Employee training is a formal process developed by subject matter experts and training professionals. Here are things that make employee training successful:
- Connecting with overall business goals
- Onboarding new hires with the right information and skills to succeed
- Offers and encourages interactivity
- Solicits and takes employee feedback seriously
- Is measurable and accountable
- Provides actionable data and insights that enable continuous improvement
- Is tangible proof to each employee that they are valued
Technology has reshaped and expanded the way we deliver training and the way employees learn. Increasingly, the method(s) of delivery have become critically important in increasing access, retention, and the “on-the-job” effectiveness of employee training.

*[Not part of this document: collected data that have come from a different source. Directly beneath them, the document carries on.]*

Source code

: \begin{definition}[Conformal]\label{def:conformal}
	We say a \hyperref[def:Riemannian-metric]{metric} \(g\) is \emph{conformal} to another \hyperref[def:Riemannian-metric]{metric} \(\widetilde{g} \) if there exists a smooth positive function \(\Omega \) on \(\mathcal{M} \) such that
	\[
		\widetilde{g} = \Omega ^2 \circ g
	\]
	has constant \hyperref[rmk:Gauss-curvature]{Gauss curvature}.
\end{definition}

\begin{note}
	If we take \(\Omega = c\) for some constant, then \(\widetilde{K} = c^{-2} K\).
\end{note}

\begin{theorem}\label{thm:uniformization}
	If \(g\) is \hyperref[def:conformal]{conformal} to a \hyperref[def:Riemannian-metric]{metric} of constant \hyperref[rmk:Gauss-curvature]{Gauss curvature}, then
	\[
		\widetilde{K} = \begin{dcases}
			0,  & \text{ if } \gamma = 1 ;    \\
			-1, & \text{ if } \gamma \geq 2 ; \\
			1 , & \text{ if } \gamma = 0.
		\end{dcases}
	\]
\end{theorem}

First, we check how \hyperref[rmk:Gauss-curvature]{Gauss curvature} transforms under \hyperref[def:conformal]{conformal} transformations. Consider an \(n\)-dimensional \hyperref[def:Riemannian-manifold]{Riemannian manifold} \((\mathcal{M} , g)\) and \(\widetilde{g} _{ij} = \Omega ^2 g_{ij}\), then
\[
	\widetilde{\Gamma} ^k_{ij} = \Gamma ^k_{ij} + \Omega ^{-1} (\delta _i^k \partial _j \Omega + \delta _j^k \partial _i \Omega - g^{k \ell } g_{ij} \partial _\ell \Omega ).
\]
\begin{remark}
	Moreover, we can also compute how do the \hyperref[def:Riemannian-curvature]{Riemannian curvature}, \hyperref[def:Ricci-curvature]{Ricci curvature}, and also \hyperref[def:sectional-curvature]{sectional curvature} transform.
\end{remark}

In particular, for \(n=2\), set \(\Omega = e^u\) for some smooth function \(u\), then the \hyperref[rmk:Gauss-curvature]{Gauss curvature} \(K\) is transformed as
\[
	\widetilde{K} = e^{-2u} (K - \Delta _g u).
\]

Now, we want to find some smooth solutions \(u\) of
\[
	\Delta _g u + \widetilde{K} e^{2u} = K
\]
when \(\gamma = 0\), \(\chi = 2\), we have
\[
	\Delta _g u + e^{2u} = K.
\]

Delivery has become a differentiator
It’s certainly no secret that employee demographics are changing and with them, technological preferences and capabilities. To be effective, training must embrace all methods of delivery and devices in order to reach more employees and influence more lives and careers.

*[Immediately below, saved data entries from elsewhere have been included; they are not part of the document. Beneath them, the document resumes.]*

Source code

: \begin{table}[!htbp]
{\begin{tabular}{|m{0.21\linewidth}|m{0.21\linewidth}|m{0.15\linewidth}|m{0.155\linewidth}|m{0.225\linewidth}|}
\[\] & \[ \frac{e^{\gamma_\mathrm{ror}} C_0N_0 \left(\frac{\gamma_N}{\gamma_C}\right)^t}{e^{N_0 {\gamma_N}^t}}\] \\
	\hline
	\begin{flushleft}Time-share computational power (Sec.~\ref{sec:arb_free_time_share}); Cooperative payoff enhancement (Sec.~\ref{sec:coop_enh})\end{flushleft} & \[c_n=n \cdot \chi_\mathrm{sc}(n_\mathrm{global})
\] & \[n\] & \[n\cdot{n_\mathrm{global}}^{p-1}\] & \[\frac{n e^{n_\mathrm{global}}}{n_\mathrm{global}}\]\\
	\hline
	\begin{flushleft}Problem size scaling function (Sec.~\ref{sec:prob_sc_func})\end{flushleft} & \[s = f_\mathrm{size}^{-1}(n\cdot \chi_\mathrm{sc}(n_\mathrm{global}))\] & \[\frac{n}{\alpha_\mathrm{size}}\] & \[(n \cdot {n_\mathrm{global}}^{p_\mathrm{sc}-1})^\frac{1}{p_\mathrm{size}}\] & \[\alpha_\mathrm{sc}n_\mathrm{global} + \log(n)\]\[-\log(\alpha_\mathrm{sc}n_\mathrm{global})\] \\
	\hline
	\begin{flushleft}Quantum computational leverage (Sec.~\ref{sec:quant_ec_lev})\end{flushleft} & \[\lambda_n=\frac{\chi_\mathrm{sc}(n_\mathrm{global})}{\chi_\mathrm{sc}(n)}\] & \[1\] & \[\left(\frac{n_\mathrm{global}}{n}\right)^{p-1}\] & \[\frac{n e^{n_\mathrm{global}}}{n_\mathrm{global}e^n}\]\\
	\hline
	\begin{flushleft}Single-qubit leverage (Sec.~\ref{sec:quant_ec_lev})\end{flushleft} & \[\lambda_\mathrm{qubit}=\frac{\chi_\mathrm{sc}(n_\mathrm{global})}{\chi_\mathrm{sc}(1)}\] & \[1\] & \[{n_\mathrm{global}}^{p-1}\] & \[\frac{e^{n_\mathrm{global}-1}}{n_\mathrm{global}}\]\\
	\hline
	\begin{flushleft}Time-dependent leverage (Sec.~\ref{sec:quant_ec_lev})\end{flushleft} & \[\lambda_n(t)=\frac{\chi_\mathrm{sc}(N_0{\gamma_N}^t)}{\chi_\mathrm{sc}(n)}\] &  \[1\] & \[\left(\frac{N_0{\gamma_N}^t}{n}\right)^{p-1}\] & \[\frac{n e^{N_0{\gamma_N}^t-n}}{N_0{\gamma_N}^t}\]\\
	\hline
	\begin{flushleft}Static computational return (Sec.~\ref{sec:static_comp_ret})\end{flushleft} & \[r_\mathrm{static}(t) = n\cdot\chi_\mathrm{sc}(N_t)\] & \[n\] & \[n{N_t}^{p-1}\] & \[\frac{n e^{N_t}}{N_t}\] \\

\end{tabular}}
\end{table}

Common training methods include:
- Instructor-led training (ILT)
- Virtual instructor-led training (VILT)
- E-learning
- Microlearning
- Self-paced Learning
- Immersive Learning
Most enterprises use combinations of delivery methods in order to keep employees engaged and learning actively. This is known as blended learning.
Let’s explore today’s newest and most effective way to train and develop employees, Immersive Learning.
Immersive Learning is impacting employee development in new ways.
Immersive Learning uses Virtual Reality to reproduce on-the-job scenarios and prepare employees in a controlled environment. Virtual reality is combined with advanced learning theory, data analytics, and spatial design to enhance user engagement and efficacy.
Done well, Immersive Learning is more than just training in VR. It is a careful and thoughtful VR design based on behavioral learning science. The spatial design and experience make people feel “presence” in an environment without making them uncomfortable or ill. It is the ability to measure behavior in-headset and translate that to elevated real-world performance. Indeed, Immersive Learning is an entire methodology.
The unique, game-changing benefits of Immersive Learning:
- Provides real-world behavioral changes
- Engages learners physically for higher impact and retention
- Enables repetition on demand
- Provides safe access to risky or hard to replicate situations
- Delivers actionable data and training insights
One of the primary drivers of Immersive Learning efficacy for employee development is its ability to offer practice for skills that often can only be honed in the real world. In addition, employees can use VR to continuously improve their job-specific skills by simulating scenarios over and over again.
In addition, Immersive Learning helps learners improve overarching skills such as visual recognition, situational awareness, and decision-making. Overarching skills are crucial for personal and career growth and contribute to key organizational goals like safety, efficiency, and customer service.
With an Immersive Learning platform, training leaders can then review and analyze the skills of their workforce to better understand performance, identify future leaders, and create employee growth plans.
A competitive advantage in employee development
Immersive Learning gives industry leaders like Walmart, Verizon, Sprouts, and Bank of America an edge as they hire back the workforce and introduce effective employee development programs.